Revenues in the global big data market are expected to more than double from 2018 figures and reach $103 billion by 2027. Given figures like this, it certainly emphasises the need for organisations to ensure they have the right skills in place to capitalise on this obvious growth opportunity. And a key element is to leverage the expertise of data scientists and data analysts. Yet, in my experience, there is still some confusion on what roles and responsibilities these positions fulfil.
I came across this interesting article that examines the main differences (and similarities) between the two roles. And this discussion has become even more relevant today given the uncertainty of the market due to the COVID-19 pandemic. In fact, it is a question I get asked by many students in my Master of Business Analytics courses – and one that inevitably arises from clients not certain about the nuances between these positions.
In this industry piece, the author’s description of a data analyst is spot on. He writes that ‘the focus of data analytics is to describe and visualise the current landscape of data – to report and explain it to non-technical users.’ He goes on to cite skills in SQL, Excel, and Tableau (or other visualisation tools) as being especially important.
When it comes to data science, he describes it as ‘a field of automated statistics in the forms of models that aide in classifying and predicting outcomes.’ He writes that the top skills required by a data scientist centre around Python, SQL, Jupyter Notebook and algorithms.
While I do expect analytical modelling skills in a data scientist, as he mentioned, I also think a more rounded skill set is required from a ‘full-blown’ data scientist, including an understanding of business processes, business strategy as well as all the data analyst skills mentioned above.

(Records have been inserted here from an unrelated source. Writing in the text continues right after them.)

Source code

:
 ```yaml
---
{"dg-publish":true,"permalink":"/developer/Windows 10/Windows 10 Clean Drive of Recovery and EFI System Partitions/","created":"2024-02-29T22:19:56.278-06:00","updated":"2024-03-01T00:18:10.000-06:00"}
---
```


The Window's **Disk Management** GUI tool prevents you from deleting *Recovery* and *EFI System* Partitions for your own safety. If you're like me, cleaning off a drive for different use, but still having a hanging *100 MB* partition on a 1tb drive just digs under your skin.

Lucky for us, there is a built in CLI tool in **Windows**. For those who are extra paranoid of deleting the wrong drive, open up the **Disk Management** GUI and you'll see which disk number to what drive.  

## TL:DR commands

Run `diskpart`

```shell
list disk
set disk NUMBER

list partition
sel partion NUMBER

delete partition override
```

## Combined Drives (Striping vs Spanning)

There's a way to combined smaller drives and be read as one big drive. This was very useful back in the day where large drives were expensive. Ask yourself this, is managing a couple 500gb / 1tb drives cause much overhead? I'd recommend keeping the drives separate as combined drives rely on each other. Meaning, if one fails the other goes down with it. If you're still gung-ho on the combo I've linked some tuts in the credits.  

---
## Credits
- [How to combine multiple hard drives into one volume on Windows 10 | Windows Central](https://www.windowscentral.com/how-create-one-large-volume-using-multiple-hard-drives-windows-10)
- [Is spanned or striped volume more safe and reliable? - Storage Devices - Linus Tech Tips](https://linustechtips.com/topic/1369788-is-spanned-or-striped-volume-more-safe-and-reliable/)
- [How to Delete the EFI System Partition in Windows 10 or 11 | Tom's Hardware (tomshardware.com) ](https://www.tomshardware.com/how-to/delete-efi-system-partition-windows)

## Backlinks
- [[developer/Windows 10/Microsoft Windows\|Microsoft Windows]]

Having said that, these fully rounded data scientists are a scarce commodity. Realistically, very few people have all these capabilities and even less have the inclination to get skilled in so many fields, especially when it comes to the business-side of things. However, for a small team within an organisation, or even a start-up, these are the skills needed in the ‘toolbox’ of the data scientist.
When it comes to larger teams, there are more specialised roles available. However, the team lead must be multi-skilled across all the disciplines even if they do not practice it from a hands-on perspective. In these teams, the data scientist role can be one that is more in the form of an analytical/machine learning/automation ‘guru’ who leaves the data wrangling, reporting, and business interaction to their teammates, which can include data analysts.
In many respects this is what used to be called an analytical modeller. Of course, given the slightly wider application of not just analytical models (such as machine learning and automation), the term data scientist is probably more apt within the current landscape. So, while data drives both these positions in the organisation, there are subtle differences, especially when it comes to the business expectations, of each. Irrespective, the competitive organisation of the future will require an element of both to remain relevant in an increasingly dynamic market.